**WHAT TO PRODUCE:**
Each line of the data below that includes the string "Structures" must be copied.
Start of THE DATA
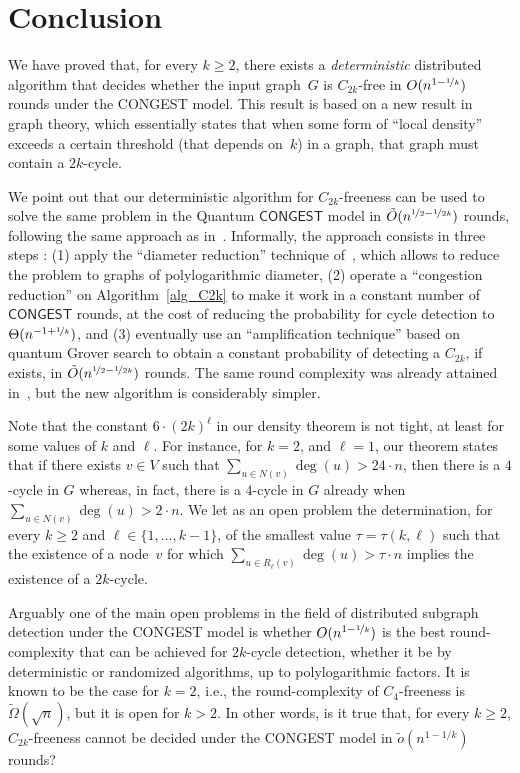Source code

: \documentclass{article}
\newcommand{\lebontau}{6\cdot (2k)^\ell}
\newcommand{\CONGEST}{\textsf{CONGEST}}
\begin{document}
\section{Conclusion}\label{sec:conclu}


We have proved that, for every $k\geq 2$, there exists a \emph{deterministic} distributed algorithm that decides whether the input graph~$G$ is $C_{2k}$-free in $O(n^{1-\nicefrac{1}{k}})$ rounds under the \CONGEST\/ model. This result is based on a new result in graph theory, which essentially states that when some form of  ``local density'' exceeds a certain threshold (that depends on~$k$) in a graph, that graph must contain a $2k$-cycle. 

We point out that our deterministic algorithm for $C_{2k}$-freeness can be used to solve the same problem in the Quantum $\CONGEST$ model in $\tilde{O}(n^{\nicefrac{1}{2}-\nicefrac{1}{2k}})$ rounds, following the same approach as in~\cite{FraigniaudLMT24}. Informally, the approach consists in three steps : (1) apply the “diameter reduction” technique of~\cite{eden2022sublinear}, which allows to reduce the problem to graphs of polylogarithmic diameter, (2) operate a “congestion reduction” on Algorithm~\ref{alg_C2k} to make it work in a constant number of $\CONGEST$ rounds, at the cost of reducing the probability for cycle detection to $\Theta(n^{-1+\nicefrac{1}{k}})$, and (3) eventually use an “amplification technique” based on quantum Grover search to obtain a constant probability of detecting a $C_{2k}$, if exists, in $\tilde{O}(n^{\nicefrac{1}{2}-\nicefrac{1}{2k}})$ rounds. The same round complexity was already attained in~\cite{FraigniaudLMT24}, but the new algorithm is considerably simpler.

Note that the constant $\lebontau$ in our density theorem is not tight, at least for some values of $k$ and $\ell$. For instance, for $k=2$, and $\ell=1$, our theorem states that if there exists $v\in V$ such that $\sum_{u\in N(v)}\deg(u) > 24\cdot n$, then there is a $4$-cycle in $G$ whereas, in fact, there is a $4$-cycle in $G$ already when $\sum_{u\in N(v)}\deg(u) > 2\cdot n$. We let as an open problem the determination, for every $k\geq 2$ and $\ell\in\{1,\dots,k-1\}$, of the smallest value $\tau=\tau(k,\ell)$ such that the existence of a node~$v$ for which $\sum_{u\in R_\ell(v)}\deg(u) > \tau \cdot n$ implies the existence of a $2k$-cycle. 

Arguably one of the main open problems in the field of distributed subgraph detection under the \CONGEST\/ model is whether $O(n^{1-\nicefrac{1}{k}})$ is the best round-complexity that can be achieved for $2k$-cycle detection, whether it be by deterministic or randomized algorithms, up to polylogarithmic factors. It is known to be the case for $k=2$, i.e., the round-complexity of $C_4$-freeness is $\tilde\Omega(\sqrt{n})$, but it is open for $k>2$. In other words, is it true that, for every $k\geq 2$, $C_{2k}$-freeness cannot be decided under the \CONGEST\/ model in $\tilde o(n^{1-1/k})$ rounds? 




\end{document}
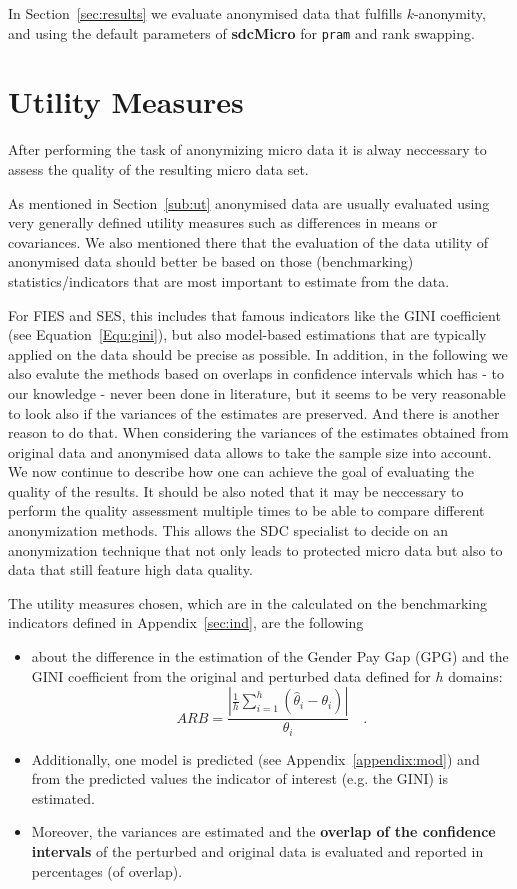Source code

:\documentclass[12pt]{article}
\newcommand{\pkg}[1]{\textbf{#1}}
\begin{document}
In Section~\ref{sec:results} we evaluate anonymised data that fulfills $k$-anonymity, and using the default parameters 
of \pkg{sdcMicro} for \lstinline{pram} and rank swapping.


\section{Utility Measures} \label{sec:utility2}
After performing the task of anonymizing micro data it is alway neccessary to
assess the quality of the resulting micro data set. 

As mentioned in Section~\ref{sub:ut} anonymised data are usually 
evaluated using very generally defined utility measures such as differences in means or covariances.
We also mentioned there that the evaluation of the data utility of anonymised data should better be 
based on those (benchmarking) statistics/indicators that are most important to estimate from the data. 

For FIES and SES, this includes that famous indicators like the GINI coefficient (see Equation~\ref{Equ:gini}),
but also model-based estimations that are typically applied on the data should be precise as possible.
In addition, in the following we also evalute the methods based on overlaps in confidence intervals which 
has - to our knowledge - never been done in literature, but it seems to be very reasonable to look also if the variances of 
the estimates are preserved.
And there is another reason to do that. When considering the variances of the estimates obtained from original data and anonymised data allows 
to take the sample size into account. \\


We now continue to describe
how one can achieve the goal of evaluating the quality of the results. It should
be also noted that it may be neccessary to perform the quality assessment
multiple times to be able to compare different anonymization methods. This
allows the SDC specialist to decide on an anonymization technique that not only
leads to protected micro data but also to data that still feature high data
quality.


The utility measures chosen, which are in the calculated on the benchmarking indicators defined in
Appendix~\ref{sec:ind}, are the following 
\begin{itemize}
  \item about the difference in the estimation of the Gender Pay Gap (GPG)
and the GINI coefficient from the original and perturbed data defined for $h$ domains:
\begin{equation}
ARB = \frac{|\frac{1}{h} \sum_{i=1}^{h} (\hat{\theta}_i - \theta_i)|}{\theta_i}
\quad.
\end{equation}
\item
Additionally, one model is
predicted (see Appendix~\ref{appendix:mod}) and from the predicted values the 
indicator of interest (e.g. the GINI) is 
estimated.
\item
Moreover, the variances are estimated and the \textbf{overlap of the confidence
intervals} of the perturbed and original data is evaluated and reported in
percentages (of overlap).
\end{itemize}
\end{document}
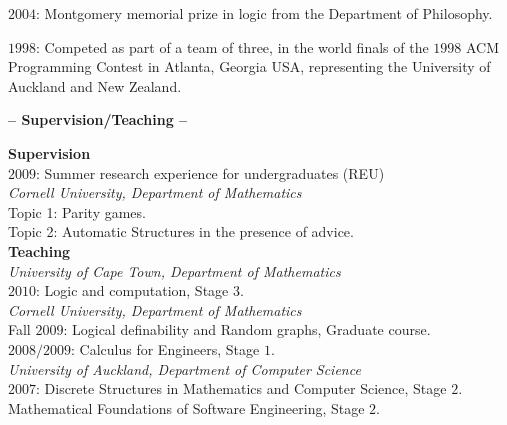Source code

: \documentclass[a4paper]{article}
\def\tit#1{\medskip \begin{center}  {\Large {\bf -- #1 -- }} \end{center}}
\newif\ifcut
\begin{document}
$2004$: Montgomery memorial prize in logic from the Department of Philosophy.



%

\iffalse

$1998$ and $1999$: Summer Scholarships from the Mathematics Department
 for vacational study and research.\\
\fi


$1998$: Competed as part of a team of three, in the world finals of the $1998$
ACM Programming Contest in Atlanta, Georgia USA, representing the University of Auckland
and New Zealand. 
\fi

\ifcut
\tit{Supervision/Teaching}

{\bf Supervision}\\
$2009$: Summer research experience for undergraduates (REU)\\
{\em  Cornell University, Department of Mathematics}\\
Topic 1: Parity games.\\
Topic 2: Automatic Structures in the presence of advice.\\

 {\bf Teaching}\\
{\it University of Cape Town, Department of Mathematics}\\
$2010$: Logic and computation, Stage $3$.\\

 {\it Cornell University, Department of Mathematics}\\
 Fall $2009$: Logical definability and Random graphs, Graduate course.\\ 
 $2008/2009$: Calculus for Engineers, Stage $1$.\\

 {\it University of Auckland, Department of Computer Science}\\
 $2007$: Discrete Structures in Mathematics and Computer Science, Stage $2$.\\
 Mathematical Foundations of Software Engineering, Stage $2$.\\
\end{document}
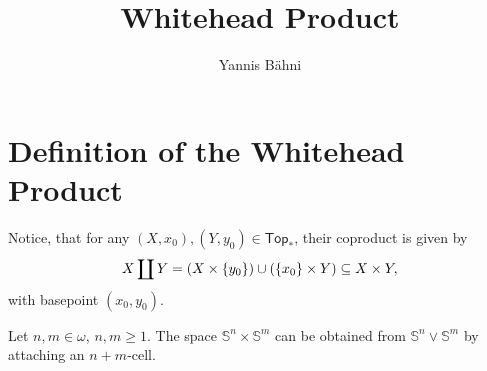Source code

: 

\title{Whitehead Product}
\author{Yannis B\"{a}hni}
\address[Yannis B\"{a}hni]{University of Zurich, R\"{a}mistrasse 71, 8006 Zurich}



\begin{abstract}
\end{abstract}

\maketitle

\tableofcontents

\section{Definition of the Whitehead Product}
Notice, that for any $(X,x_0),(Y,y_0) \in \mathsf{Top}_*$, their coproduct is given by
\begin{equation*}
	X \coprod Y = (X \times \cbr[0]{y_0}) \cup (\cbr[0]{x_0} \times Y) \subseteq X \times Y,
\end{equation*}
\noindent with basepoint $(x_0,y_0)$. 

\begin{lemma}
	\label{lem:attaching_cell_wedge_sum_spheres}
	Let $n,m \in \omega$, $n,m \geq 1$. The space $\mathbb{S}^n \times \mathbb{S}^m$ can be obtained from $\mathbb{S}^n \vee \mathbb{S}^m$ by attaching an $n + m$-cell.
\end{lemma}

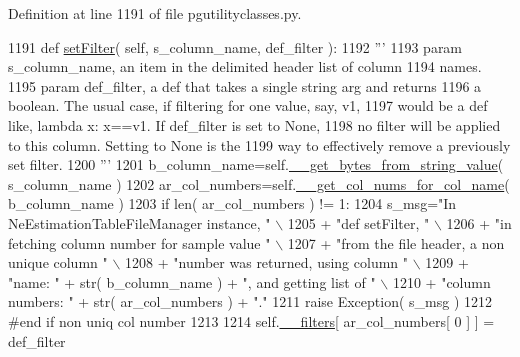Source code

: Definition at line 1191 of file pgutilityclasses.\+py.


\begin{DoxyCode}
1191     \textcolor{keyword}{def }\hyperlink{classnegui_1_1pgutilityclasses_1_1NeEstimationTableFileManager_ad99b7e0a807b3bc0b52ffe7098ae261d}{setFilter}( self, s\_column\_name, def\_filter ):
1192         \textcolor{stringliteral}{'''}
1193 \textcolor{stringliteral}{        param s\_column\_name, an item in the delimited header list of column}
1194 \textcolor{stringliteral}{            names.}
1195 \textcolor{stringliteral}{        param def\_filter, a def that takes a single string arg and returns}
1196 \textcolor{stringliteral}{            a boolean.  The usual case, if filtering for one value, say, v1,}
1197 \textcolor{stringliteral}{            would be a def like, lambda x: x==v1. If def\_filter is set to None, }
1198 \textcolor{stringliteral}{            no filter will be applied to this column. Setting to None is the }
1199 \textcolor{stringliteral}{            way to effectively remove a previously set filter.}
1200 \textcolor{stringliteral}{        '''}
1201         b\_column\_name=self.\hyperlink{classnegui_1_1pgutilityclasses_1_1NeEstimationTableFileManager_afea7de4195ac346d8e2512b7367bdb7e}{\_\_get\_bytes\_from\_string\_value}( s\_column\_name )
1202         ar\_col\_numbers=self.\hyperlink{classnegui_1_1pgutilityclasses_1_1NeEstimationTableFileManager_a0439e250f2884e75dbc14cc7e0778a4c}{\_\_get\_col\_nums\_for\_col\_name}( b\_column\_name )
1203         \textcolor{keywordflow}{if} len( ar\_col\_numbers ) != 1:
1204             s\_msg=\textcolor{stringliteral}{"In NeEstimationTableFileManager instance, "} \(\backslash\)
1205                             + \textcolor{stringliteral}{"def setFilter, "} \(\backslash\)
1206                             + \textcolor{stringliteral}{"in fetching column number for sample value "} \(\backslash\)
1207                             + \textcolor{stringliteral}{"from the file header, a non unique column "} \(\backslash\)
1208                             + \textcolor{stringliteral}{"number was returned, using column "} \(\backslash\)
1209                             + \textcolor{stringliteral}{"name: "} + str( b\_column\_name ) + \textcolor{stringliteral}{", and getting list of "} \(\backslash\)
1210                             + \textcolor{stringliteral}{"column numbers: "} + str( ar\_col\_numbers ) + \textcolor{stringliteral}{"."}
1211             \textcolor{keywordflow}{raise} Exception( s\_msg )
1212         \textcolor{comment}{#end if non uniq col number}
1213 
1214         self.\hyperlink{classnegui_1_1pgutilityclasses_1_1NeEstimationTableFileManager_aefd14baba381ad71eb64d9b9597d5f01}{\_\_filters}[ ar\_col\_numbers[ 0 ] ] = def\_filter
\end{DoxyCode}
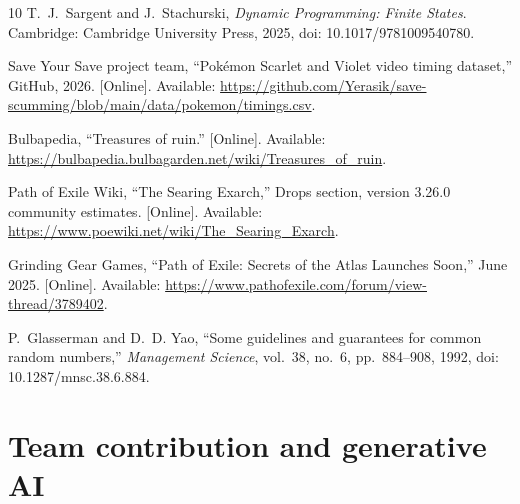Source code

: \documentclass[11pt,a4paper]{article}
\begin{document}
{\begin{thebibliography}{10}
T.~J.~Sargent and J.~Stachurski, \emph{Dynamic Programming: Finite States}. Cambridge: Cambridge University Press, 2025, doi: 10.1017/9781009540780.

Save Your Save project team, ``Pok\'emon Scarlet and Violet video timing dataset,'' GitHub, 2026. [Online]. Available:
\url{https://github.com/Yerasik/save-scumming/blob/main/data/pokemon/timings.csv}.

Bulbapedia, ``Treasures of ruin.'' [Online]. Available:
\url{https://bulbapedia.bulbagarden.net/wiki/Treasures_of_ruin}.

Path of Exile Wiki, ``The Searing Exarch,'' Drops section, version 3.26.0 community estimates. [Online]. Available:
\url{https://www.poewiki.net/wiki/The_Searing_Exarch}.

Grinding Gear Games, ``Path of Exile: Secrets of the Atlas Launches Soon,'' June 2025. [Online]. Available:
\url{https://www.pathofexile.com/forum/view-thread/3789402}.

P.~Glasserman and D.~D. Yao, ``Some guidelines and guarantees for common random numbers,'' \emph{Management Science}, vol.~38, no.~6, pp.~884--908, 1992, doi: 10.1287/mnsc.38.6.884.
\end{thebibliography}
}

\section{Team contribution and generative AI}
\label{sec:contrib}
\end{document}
End of THE DATA
**TASK RESPONSE:**
Topic 2: Automatic Structures in the presence of advice.\\
 $2007$: Discrete Structures in Mathematics and Computer Science, Stage $2$.\\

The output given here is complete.